MATERIAL PROVIDED:

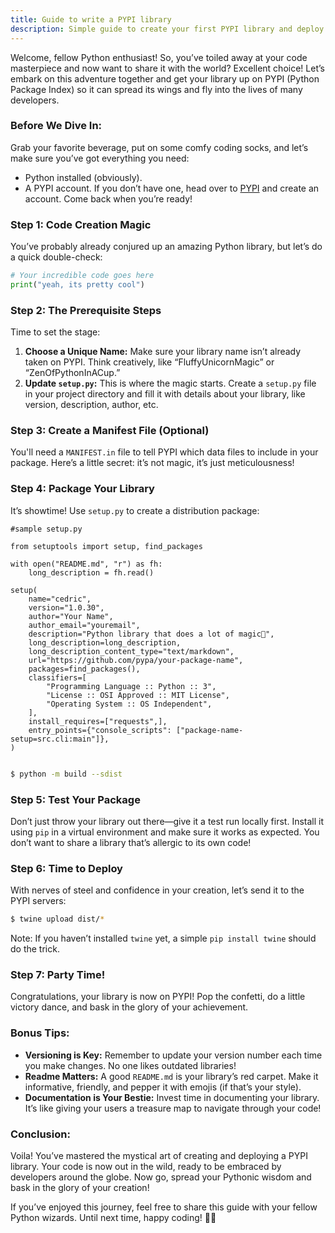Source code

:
 ```yaml
---
title: Guide to write a PYPI library
description: Simple guide to create your first PYPI library and deploy it.
---
```



Welcome, fellow Python enthusiast! So, you’ve toiled away at your code masterpiece and now want to share it with the world? Excellent choice! Let’s embark on this adventure together and get your library up on PYPI (Python Package Index) so it can spread its wings and fly into the lives of many developers.

### Before We Dive In:
Grab your favorite beverage, put on some comfy coding socks, and let’s make sure you’ve got everything you need:
- Python installed (obviously).
- A PYPI account. If you don’t have one, head over to [PYPI](https://pypi.org/) and create an account. Come back when you’re ready!

### Step 1: Code Creation Magic
You’ve probably already conjured up an amazing Python library, but let’s do a quick double-check:
```python
# Your incredible code goes here
print("yeah, its pretty cool")
```

### Step 2: The Prerequisite Steps
Time to set the stage:
1. **Choose a Unique Name:** Make sure your library name isn’t already taken on PYPI. Think creatively, like “FluffyUnicornMagic” or “ZenOfPythonInACup.”
2. **Update `setup.py`:** This is where the magic starts. Create a `setup.py` file in your project directory and fill it with details about your library, like version, description, author, etc.

### Step 3: Create a Manifest File (Optional)
You'll need a `MANIFEST.in` file to tell PYPI which data files to include in your package. Here’s a little secret: it’s not magic, it’s just meticulousness!

### Step 4: Package Your Library
It’s showtime! Use `setup.py` to create a distribution package:
```base
#sample setup.py

from setuptools import setup, find_packages

with open("README.md", "r") as fh:
    long_description = fh.read()

setup(
    name="cedric",
    version="1.0.30",
    author="Your Name",
    author_email="youremail",
    description="Python library that does a lot of magic💫",
    long_description=long_description,
    long_description_content_type="text/markdown",
    url="https://github.com/pypa/your-package-name",
    packages=find_packages(),
    classifiers=[
        "Programming Language :: Python :: 3",
        "License :: OSI Approved :: MIT License",
        "Operating System :: OS Independent",
    ],
    install_requires=["requests",], 
    entry_points={"console_scripts": ["package-name-setup=src.cli:main"]},
)


```

```bash
$ python -m build --sdist
```

### Step 5: Test Your Package
Don’t just throw your library out there—give it a test run locally first. Install it using `pip` in a virtual environment and make sure it works as expected. You don’t want to share a library that’s allergic to its own code!

### Step 6: Time to Deploy
With nerves of steel and confidence in your creation, let’s send it to the PYPI servers:
```bash
$ twine upload dist/*
```
Note: If you haven’t installed `twine` yet, a simple `pip install twine` should do the trick.

### Step 7: Party Time!
Congratulations, your library is now on PYPI! Pop the confetti, do a little victory dance, and bask in the glory of your achievement.

### Bonus Tips:
- **Versioning is Key:** Remember to update your version number each time you make changes. No one likes outdated libraries!
- **Readme Matters:** A good `README.md` is your library’s red carpet. Make it informative, friendly, and pepper it with emojis (if that’s your style).
- **Documentation is Your Bestie:** Invest time in documenting your library. It’s like giving your users a treasure map to navigate through your code!

### Conclusion:
Voila! You’ve mastered the mystical art of creating and deploying a PYPI library. Your code is now out in the wild, ready to be embraced by developers around the globe. Now go, spread your Pythonic wisdom and bask in the glory of your creation!

If you’ve enjoyed this journey, feel free to share this guide with your fellow Python wizards. Until next time, happy coding! 🐍✨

PROBLEM DESCRIPTION:
Omitting the pictures, repeat all entries exactly.

WRITTEN RESPONSE:
Source code

:
 ```yaml
---
title: Guide to write a PYPI library
description: Simple guide to create your first PYPI library and deploy it.
---
```



Welcome, fellow Python enthusiast! So, you’ve toiled away at your code masterpiece and now want to share it with the world? Excellent choice! Let’s embark on this adventure together and get your library up on PYPI (Python Package Index) so it can spread its wings and fly into the lives of many developers.

### Before We Dive In:
Grab your favorite beverage, put on some comfy coding socks, and let’s make sure you’ve got everything you need:
- Python installed (obviously).
- A PYPI account. If you don’t have one, head over to [PYPI](https://pypi.org/) and create an account. Come back when you’re ready!

### Step 1: Code Creation Magic
You’ve probably already conjured up an amazing Python library, but let’s do a quick double-check:
```python
# Your incredible code goes here
print("yeah, its pretty cool")
```

### Step 2: The Prerequisite Steps
Time to set the stage:
1. **Choose a Unique Name:** Make sure your library name isn’t already taken on PYPI. Think creatively, like “FluffyUnicornMagic” or “ZenOfPythonInACup.”
2. **Update `setup.py`:** This is where the magic starts. Create a `setup.py` file in your project directory and fill it with details about your library, like version, description, author, etc.

### Step 3: Create a Manifest File (Optional)
You'll need a `MANIFEST.in` file to tell PYPI which data files to include in your package. Here’s a little secret: it’s not magic, it’s just meticulousness!

### Step 4: Package Your Library
It’s showtime! Use `setup.py` to create a distribution package:
```base
#sample setup.py

from setuptools import setup, find_packages

with open("README.md", "r") as fh:
    long_description = fh.read()

setup(
    name="cedric",
    version="1.0.30",
    author="Your Name",
    author_email="youremail",
    description="Python library that does a lot of magic💫",
    long_description=long_description,
    long_description_content_type="text/markdown",
    url="https://github.com/pypa/your-package-name",
    packages=find_packages(),
    classifiers=[
        "Programming Language :: Python :: 3",
        "License :: OSI Approved :: MIT License",
        "Operating System :: OS Independent",
    ],
    install_requires=["requests",], 
    entry_points={"console_scripts": ["package-name-setup=src.cli:main"]},
)


```

```bash
$ python -m build --sdist
```

### Step 5: Test Your Package
Don’t just throw your library out there—give it a test run locally first. Install it using `pip` in a virtual environment and make sure it works as expected. You don’t want to share a library that’s allergic to its own code!

### Step 6: Time to Deploy
With nerves of steel and confidence in your creation, let’s send it to the PYPI servers:
```bash
$ twine upload dist/*
```
Note: If you haven’t installed `twine` yet, a simple `pip install twine` should do the trick.

### Step 7: Party Time!
Congratulations, your library is now on PYPI! Pop the confetti, do a little victory dance, and bask in the glory of your achievement.

### Bonus Tips:
- **Versioning is Key:** Remember to update your version number each time you make changes. No one likes outdated libraries!
- **Readme Matters:** A good `README.md` is your library’s red carpet. Make it informative, friendly, and pepper it with emojis (if that’s your style).
- **Documentation is Your Bestie:** Invest time in documenting your library. It’s like giving your users a treasure map to navigate through your code!

### Conclusion:
Voila! You’ve mastered the mystical art of creating and deploying a PYPI library. Your code is now out in the wild, ready to be embraced by developers around the globe. Now go, spread your Pythonic wisdom and bask in the glory of your creation!

If you’ve enjoyed this journey, feel free to share this guide with your fellow Python wizards. Until next time, happy coding! 🐍✨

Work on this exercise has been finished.